While the COVID-19 health scare has done a lot of damage to real-world stocks, including many healthcare companies, one major sector has emerged unscathed -- the virtual economy. Companies with their primary business online are doing quite well in this environment. While the physical world is largely shut down, the virtual world is still zooming forward.

While the internet has been transforming our economy for several decades, the creative disruption of traditional healthcare has just begun. One of the big internet health providers is Teladoc Health (TDOC 2.46%), up 108% in 2020. Another up-and-comer is Livongo Health (LVGO), up 118% so far this year. Let's explore how these two companies are using the internet to radically change healthcare.

Picture of doctor on smartphone

Image source: Getty Images.

Virtual healthcare is here

Imagine you have a medical issue at 10:00 p.m. It's not serious enough for the emergency room, but you'd really like to speak with a doctor. Doctors' offices are closed at that hour, but in the virtual world, you can seek medical attention 24/7.  

That's the promise of Teladoc Health. You can log onto the company's website and speak with a doctor within minutes. As long as you have internet access, you can find medical attention from anywhere, at any time. Teladoc is like the largest hospital in the world -- a virtual hospital, available to anybody with a smartphone.   

Not surprisingly, Teladoc is seeing remarkable growth during COVID-19. In the middle of March, the company reported that it was seeing 15,000 patient visits every day, and 100,000 visits a week. This was a dramatic increase in the early days of the COVID-19 health scare. Virtual consultations spiked 50% week over week.

This health crisis is helping Teladoc cross the chasm from the early adopters of a new product or service to the early majority. Bridging the gap is an important leap for companies offering something new to the world. While early adopters are quite willing to try something new, like virtual healthcare, what investors really want is for this new thing to become widespread in society. That's what's starting to happen now.

Is Zoom a threat to Teladoc?

2020 is the breakout year for virtual gatherings with everybody using Zoom Video Communications (ZM 0.15%) to meet with co-workers and loved ones alike during this pandemic. While Zoom is attempting to compete with Teladoc with its Zoom for Healthcare offering, Teladoc has serious advantages including the size of its doctor network (over 50,000 doctors are on the Teladoc platform) and the fact that it was built from the ground up for healthcare communications. Zoom's privacy issues make its attempt to provide virtual healthcare a non-starter.        

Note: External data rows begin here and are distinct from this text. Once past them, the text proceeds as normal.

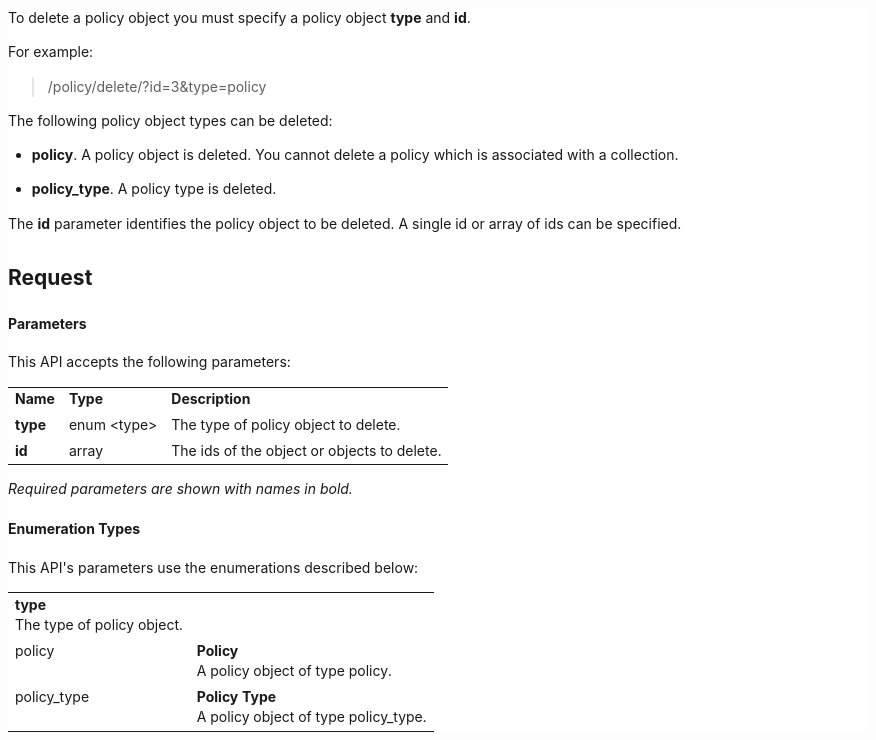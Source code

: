To delete a policy object you must specify a policy object **type** and
**id**.

For example:

> /policy/delete/?id=3&type=policy

The following policy object types can be deleted:

-   **policy**. A policy object is deleted. You cannot delete a policy
    which is associated with a collection.



-   **policy\_type**. A policy type is deleted.

The **id** parameter identifies the policy object to be deleted. A
single id or array of ids can be specified.

## Request

#### Parameters
This API accepts the following parameters:

<table>
    <tr>
        <td><b>Name</b></td>
        <td><b>Type</b></td>
        <td><b>Description</b></td>
    </tr>
    <tr>
        <td> <b>type</b> </td>
        <td> enum &#60;type&#62; </td>
        <td> The type of policy object to delete.</td>
    </tr>
    <tr>
        <td> <b>id</b> </td>
        <td> array </td>
        <td> The ids of the object or objects to delete.</td>
    </tr>
</table>

*Required parameters are shown with names in bold.*

#### Enumeration Types
This API's parameters use the enumerations described below:

<table>
    <tr>
        <td><b>type</b> <br/> The type of policy object.</td>
    </tr>
    <tr>
        <td> policy </td>
        <td> <b>Policy</b><br/> A policy object of type policy. </td>
    </tr>
    <tr>
        <td> policy_type </td>
        <td> <b>Policy Type</b><br/> A policy object of type policy_type. </td>
    </tr>
</table>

Zoom's interest in entering the virtual healthcare market just affirms how big that market opportunity is, and how valuable Teladoc might be one day. Teladoc estimates that 1.1 billion people are possible users of virtual healthcare around the world.

Right now it's an internet land grab, and as the first mover, Teladoc has major mindshare and networking advantages over all its competitors. At the end of 2019, Teladoc had 36 million paid subscribers. The company added six million subscribers in the first quarter of 2020 and will add another six million in the second quarter. At that rate of growth, it will be next to impossible for anybody to replace this top dog.   

Connected bubbles with photos of medical equipment and doctors in them

Image source: Getty Images.

Helping patients with digital assistance

While Teladoc is transforming doctor-patient communications, Livongo Health is using the internet to improve healthcare in another way. The company specializes in serving patients with chronic illnesses, like diabetes or hypertension.

Livongo works like a digital assistant or health coach. Its messaging platform helps users stay on track in managing their conditions. For instance, the company might nudge you with the following message: "An LDL cholesterol level less than 100 mg/dL decreases your chances of heart disease. Have you had your cholesterol checked in the past 6 months?"  

The company tracks your health data, and your service becomes more personalized over time. Livongo sends its diabetes patients free two-way cellular glucometer strips, so the company can track the patient's progress. If your blood sugar reading is "out of bounds," either too high or too low, the company will send you texts that coach you about next steps.  

The service is free for patients, paid for by their health plans. Insurers love Livongo because the service has a remarkable return on investment (ROI). In its diabetes vertical, for instance, payers are seeing in excess of three times ROI in the first year. 

In a retroactive study performed by Eli Lilly, 10,000 diabetes patients were divided into Livongo users and non-users. After one year, Livongo users had a 21.9% decrease in medical spending, which translated into savings of $88 per member per month.

Patients love the service, in part because it's free for them, but also because it makes them more knowledgable about managing their condition. According to Livongo, 147 million Americans have a chronic medical condition in 2014. 

The company is growing revenues at a blistering pace. Revenue growth in the most recent quarter was 115%, year over year. While Livongo is in a virtual niche, compared to Teladoc, helping patients with chronic medical conditions is nonetheless a sizable market opportunity.

For investors looking for growth stocks during this pandemic, Teladoc Health and Livongo are two obvious choices. The virtual nature of their offerings makes them ideal stocks to own during this lockdown. And yet when our world returns to normal, these healthcare companies should continue to outperform, since the internet offers obvious benefits in speed, ease of use, and optionality.